Agenda 17/04/2016 às 17:36

Artigo que trata sobre o conceito e a natureza jurídica do instituto jurídico "amicus curiae", e quem são os legitimados.

1.1 CONCEITO

O amicus curiae costuma ser definido através da expressão latina que significa amigo da Corte, sendo um instituto que auxilia o magistrado para o melhor deslinde da matéria posta em juízo por meio de informações de grande relevância acerca da questão analisada pelo tribunal.

Seu papel no processo baseia-se em prestar apoio de cunho técnico ao juízo, sendo um elemento fundamental para o aprimoramento das decisões, bem como para o crescimento do acesso à justiça, diante da possibilidade de que todos aqueles que possam vir a ser afetados pela decisão judicial intervenham no processo contribuindo com os seus argumentos.

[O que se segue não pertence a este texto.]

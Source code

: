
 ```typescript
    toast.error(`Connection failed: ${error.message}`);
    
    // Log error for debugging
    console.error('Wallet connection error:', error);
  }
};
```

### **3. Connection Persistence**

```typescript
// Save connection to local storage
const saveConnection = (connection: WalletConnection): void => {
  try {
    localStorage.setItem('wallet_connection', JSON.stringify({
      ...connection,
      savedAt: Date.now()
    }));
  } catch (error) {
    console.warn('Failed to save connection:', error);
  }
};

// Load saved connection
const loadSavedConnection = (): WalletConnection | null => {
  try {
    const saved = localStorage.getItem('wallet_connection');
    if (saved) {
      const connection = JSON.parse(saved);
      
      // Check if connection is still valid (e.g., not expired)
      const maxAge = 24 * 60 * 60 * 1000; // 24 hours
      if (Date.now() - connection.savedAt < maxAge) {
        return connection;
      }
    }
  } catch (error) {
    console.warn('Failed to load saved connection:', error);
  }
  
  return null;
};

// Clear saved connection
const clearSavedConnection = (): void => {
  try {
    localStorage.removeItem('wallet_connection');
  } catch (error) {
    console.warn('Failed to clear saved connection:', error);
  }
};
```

 Devido a essa essência democrática, pode-se dizer que o instituto se torna para o direito um elemento de pluralização constitucional, devido ao fato de estar sempre apto para cooperar com os magistrados na busca pela decisão que melhor se ajuste aos fatos controversos na demanda, seja por meio de pareceres técnicos específicos, seja por meio dos cidadãos e grupos sociais que também ingressam no processo com suas argumentações. A ampliação do debate transforma a busca pela justiça em uma atividade coletiva, não se restringido nem à decisão do magistrado, nem às razões oferecidas pelas partes. Verifica-se, portanto que o amicus curiae é um elemento substancialmente institucional, na medida em que transcende, e é substancialmente diferente do interesse jurídico stricto sensu.

1.2 NATUREZA JURIDICA

No Brasil, o estudo sobre o instituto tem diversos pontos controversos, principalmente no que tange a sua natureza jurídica. Como o amicus curiae tem por finalidade servir como fonte de conhecimento em assuntos inusitados, inéditos, difíceis e controversos, auxiliando os juízes na melhor decisão a ser tomada sobre a questão levada a julgamento[1], sua natureza jurídica influencia diretamente em sua forma de manifestação e na maneira como a sua intervenção será recebida pelo Tribunal julgador. Diante disso, inconcebível admitir a dúvida acerca de importante questão da natureza jurídica.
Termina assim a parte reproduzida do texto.